Plain-text document sources
++++++++

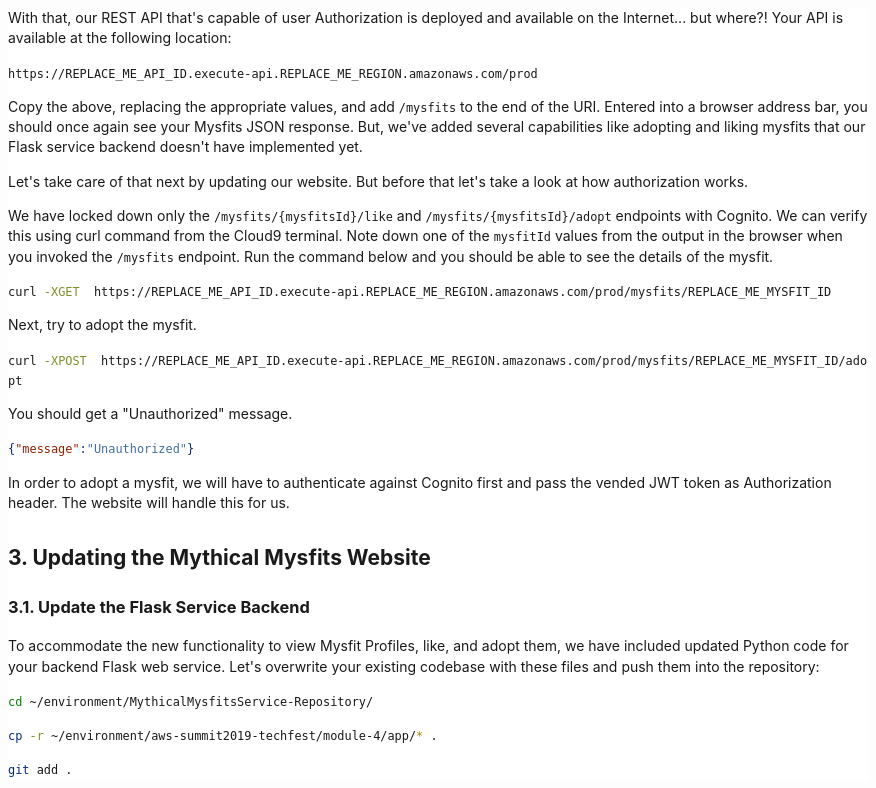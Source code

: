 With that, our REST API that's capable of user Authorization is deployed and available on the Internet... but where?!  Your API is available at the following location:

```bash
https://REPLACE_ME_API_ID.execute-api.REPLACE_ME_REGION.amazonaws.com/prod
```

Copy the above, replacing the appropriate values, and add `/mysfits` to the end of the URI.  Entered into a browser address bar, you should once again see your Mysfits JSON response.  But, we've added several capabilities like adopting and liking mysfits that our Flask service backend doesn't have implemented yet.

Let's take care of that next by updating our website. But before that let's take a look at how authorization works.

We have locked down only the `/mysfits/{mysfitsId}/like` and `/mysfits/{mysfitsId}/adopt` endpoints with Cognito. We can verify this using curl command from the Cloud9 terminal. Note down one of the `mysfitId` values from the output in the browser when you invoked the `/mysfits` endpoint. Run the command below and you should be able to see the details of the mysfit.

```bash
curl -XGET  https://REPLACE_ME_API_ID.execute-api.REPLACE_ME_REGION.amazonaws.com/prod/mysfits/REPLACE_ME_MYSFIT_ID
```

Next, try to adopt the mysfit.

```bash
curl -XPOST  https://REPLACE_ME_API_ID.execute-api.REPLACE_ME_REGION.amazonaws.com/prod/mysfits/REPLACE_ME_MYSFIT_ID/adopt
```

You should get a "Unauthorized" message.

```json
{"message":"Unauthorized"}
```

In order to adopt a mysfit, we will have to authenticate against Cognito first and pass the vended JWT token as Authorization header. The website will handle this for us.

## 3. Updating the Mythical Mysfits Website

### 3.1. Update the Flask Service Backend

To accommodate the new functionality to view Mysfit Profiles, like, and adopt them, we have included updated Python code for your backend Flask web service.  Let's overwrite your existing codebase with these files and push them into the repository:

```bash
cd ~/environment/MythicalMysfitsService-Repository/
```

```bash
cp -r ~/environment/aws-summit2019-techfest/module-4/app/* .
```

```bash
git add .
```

++++++++

WHAT THE EXERCISE ASKS: Gather all lines from the records above in which "https" appears.

RESPONSE BOX:
https://REPLACE_ME_API_ID.execute-api.REPLACE_ME_REGION.amazonaws.com/prod
curl -XGET  https://REPLACE_ME_API_ID.execute-api.REPLACE_ME_REGION.amazonaws.com/prod/mysfits/REPLACE_ME_MYSFIT_ID
curl -XPOST  https://REPLACE_ME_API_ID.execute-api.REPLACE_ME_REGION.amazonaws.com/prod/mysfits/REPLACE_ME_MYSFIT_ID/adopt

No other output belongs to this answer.